WORK REQUEST: Each line of the listing where "Digite" appears should be reported.

INPUT DATA:
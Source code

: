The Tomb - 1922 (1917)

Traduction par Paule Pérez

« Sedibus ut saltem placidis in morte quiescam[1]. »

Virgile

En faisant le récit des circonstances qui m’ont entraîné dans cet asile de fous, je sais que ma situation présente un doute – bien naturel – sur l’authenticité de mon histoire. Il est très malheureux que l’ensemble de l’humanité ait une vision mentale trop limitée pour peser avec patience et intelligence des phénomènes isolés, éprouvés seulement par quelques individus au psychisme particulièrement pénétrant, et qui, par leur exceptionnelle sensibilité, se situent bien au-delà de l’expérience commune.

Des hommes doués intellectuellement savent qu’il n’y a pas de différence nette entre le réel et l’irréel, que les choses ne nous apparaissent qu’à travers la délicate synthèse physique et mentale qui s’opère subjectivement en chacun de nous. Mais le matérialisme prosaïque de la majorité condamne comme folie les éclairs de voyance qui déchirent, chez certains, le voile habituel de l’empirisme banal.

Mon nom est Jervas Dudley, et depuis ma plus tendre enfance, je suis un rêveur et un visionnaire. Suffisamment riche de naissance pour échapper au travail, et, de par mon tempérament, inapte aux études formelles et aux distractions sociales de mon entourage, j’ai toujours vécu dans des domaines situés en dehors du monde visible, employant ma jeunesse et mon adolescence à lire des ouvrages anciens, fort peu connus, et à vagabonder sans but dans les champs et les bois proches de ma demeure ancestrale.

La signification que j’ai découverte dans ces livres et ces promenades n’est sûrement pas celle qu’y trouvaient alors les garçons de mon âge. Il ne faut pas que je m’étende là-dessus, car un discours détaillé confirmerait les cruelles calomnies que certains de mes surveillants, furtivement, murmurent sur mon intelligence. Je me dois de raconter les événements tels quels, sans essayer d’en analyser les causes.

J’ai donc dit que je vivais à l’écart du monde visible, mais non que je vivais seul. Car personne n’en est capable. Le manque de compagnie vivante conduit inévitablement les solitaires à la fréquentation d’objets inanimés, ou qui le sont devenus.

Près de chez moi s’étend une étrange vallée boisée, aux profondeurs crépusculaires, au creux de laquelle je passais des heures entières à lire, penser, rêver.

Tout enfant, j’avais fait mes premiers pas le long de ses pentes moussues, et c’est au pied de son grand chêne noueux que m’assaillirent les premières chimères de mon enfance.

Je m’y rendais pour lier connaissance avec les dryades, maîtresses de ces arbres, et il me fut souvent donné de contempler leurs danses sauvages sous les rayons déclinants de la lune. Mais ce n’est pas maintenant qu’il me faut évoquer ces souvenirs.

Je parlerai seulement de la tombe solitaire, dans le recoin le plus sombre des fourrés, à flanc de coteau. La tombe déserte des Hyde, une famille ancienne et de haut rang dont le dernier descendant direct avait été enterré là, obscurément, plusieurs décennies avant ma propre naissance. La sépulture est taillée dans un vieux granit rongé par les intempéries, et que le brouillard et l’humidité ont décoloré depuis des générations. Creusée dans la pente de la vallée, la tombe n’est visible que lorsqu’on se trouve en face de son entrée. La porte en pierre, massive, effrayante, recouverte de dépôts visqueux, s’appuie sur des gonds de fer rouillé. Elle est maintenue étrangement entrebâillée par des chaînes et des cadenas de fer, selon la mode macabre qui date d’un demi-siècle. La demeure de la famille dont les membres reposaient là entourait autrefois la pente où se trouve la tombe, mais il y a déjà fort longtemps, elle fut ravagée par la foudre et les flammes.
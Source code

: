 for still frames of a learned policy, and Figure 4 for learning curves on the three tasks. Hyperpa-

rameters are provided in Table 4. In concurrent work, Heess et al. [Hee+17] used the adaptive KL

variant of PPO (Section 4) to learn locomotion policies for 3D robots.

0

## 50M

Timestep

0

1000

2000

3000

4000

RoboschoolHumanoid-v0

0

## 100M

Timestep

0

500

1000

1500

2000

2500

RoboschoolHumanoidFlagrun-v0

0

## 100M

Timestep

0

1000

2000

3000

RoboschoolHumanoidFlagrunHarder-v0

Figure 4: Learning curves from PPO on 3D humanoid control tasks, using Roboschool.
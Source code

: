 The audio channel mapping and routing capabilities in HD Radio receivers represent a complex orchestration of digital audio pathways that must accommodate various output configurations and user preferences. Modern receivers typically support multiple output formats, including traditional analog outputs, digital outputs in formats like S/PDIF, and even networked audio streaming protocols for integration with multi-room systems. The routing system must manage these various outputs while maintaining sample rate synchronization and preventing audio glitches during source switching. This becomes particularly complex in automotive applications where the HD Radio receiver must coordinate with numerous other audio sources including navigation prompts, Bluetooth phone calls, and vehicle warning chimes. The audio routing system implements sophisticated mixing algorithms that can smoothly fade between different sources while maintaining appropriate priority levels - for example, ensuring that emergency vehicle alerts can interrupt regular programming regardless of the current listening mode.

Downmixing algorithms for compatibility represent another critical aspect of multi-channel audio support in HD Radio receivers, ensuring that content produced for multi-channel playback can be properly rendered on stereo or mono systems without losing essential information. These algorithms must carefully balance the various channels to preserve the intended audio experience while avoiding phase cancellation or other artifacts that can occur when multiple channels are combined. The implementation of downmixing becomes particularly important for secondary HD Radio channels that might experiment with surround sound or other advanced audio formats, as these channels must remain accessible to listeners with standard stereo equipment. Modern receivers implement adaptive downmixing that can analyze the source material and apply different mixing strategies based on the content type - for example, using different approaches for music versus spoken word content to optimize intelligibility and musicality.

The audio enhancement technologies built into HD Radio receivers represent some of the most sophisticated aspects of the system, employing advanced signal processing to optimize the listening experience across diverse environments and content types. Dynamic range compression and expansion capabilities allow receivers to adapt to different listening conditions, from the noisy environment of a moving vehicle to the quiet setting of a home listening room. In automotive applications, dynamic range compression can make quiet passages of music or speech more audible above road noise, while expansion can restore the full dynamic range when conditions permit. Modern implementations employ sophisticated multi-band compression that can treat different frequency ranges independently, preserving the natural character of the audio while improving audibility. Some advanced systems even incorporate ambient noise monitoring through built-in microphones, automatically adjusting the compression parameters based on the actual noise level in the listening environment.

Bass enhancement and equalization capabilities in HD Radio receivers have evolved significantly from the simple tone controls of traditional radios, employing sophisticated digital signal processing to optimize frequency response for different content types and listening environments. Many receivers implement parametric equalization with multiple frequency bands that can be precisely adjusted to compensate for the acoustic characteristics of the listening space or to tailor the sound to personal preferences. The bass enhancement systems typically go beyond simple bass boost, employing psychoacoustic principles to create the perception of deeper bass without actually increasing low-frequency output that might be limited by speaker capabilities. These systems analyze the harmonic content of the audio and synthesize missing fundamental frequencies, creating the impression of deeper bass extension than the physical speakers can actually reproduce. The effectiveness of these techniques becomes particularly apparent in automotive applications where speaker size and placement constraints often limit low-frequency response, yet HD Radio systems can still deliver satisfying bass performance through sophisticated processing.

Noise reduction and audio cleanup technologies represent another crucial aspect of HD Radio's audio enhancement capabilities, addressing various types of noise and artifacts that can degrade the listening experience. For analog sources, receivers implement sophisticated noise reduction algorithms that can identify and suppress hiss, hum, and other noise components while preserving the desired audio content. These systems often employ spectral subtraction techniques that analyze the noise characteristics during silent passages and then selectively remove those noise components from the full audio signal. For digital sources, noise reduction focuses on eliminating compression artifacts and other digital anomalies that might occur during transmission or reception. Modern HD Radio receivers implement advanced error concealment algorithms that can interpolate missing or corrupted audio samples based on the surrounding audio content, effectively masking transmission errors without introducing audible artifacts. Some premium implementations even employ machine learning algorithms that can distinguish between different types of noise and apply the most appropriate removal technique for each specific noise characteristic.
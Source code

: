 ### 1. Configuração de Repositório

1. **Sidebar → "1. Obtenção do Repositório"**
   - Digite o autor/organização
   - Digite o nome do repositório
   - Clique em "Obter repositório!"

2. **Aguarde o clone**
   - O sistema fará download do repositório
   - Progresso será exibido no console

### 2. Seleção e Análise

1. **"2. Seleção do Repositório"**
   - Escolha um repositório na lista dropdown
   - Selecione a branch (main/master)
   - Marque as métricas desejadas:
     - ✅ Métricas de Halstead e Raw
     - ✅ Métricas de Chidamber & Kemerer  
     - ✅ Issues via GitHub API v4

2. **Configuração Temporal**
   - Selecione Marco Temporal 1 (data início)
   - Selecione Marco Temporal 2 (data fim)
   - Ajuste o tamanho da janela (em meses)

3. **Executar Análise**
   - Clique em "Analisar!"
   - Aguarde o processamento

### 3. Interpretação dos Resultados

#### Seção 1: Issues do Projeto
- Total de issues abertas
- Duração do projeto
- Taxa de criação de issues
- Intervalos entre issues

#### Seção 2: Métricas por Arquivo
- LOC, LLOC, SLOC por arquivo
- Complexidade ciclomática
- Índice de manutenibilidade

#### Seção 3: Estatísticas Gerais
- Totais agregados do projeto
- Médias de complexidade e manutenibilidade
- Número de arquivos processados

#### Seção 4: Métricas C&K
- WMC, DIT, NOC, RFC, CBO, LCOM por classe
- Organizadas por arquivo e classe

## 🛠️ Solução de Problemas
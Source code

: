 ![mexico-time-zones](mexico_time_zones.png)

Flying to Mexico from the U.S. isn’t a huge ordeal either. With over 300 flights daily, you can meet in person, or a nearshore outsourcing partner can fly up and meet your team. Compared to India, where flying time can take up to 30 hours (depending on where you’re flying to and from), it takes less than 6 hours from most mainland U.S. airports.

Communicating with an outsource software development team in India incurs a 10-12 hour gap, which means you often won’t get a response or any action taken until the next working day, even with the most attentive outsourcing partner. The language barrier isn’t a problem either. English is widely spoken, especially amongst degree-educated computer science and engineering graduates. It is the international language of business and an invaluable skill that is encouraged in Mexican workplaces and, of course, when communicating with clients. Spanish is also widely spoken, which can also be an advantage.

EXERCISE OUTPUT:
   - Digite o autor/organização
   - Digite o nome do repositório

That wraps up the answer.